=== Task description ===
Skip all pictures, then copy the lines from the start of the data through the line with "prova di Carisma", keeping both ends.
--- Source data Enclosed Below ---
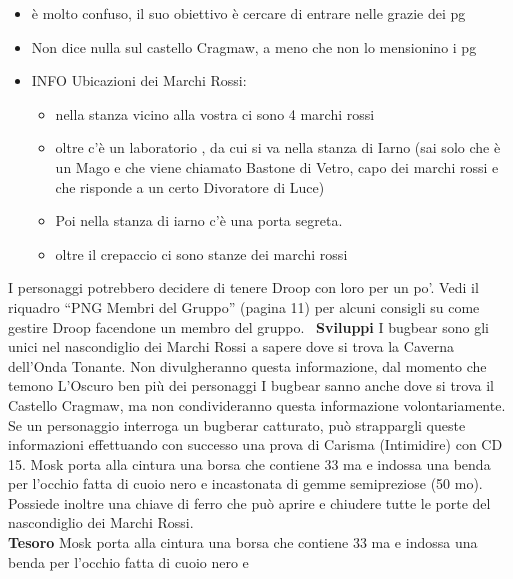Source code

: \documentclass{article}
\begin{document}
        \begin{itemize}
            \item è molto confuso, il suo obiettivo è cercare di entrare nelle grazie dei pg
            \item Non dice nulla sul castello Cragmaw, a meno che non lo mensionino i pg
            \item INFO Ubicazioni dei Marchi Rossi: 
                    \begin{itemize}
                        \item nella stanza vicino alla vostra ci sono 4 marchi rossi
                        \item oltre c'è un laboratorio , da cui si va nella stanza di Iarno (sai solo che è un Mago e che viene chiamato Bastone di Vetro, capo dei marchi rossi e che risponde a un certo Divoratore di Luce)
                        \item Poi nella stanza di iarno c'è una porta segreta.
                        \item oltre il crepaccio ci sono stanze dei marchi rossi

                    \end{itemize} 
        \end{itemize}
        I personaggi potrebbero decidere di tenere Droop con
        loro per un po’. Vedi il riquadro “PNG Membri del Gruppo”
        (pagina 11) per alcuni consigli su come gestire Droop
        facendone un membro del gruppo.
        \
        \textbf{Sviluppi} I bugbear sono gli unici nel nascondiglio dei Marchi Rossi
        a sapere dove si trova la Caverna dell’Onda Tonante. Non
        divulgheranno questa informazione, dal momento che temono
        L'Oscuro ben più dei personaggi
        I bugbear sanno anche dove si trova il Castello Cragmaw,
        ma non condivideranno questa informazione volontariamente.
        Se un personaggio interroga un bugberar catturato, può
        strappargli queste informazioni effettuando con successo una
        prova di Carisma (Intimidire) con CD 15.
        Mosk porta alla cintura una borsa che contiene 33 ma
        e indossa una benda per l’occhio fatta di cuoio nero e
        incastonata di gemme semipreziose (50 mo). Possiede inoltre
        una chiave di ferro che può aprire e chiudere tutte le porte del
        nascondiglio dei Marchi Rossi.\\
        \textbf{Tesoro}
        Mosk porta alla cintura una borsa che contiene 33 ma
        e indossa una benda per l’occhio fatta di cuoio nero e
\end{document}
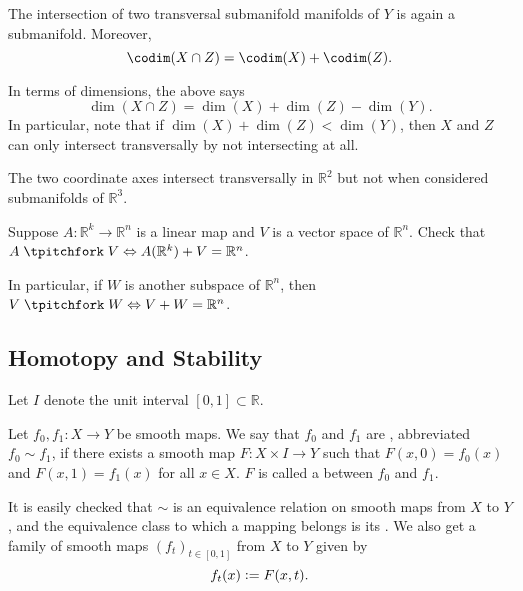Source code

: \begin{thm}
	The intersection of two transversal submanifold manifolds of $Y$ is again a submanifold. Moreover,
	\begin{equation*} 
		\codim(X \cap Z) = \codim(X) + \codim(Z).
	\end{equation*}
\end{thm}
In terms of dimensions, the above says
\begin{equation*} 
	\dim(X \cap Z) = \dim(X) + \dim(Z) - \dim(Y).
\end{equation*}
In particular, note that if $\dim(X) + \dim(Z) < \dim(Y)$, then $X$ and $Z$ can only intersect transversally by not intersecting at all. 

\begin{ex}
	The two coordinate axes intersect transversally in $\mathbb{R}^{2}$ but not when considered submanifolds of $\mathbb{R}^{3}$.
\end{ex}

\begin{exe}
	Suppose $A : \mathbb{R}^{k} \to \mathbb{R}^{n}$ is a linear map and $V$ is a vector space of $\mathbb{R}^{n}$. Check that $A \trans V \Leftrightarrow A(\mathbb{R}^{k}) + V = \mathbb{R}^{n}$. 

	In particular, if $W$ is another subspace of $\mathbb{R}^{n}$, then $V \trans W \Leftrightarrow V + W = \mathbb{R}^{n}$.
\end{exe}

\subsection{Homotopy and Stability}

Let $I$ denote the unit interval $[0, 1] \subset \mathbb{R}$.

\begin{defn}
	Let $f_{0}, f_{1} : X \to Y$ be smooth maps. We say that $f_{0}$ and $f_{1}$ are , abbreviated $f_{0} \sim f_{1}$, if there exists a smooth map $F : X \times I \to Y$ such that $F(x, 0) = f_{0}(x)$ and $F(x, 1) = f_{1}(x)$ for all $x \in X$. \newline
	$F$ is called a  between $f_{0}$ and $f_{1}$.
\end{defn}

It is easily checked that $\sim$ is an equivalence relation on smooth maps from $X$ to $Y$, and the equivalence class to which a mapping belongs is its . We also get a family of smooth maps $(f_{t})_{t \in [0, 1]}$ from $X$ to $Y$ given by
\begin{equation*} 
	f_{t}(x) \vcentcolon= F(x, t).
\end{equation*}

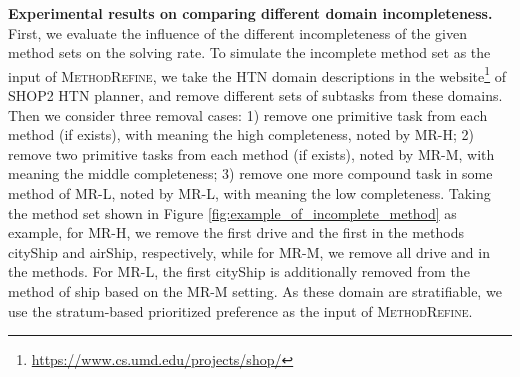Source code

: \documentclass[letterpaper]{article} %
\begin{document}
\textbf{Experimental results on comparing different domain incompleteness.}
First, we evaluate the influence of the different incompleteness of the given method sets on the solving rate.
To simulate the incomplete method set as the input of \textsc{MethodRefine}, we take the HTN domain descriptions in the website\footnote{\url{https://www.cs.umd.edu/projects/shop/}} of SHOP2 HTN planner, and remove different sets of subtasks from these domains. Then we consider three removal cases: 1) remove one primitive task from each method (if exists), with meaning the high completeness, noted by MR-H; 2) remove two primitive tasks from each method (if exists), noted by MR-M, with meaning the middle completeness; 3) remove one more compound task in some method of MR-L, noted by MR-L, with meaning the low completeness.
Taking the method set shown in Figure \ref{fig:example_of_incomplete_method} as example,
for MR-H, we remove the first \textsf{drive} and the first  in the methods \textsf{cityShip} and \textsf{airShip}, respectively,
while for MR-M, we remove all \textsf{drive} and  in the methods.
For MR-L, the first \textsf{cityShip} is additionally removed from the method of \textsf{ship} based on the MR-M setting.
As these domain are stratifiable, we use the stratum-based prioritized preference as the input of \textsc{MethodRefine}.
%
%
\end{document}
--- End of Enclosed Source data ---
=== Reply to the task ===
Source code

: \documentclass{article}
\begin{document}
        \begin{itemize}
            \item è molto confuso, il suo obiettivo è cercare di entrare nelle grazie dei pg
            \item Non dice nulla sul castello Cragmaw, a meno che non lo mensionino i pg
            \item INFO Ubicazioni dei Marchi Rossi: 
                    \begin{itemize}
                        \item nella stanza vicino alla vostra ci sono 4 marchi rossi
                        \item oltre c'è un laboratorio , da cui si va nella stanza di Iarno (sai solo che è un Mago e che viene chiamato Bastone di Vetro, capo dei marchi rossi e che risponde a un certo Divoratore di Luce)
                        \item Poi nella stanza di iarno c'è una porta segreta.
                        \item oltre il crepaccio ci sono stanze dei marchi rossi

                    \end{itemize} 
        \end{itemize}
        I personaggi potrebbero decidere di tenere Droop con
        loro per un po’. Vedi il riquadro “PNG Membri del Gruppo”
        (pagina 11) per alcuni consigli su come gestire Droop
        facendone un membro del gruppo.
        \
        \textbf{Sviluppi} I bugbear sono gli unici nel nascondiglio dei Marchi Rossi
        a sapere dove si trova la Caverna dell’Onda Tonante. Non
        divulgheranno questa informazione, dal momento che temono
        L'Oscuro ben più dei personaggi
        I bugbear sanno anche dove si trova il Castello Cragmaw,
        ma non condivideranno questa informazione volontariamente.
        Se un personaggio interroga un bugberar catturato, può
        strappargli queste informazioni effettuando con successo una
        prova di Carisma (Intimidire) con CD 15.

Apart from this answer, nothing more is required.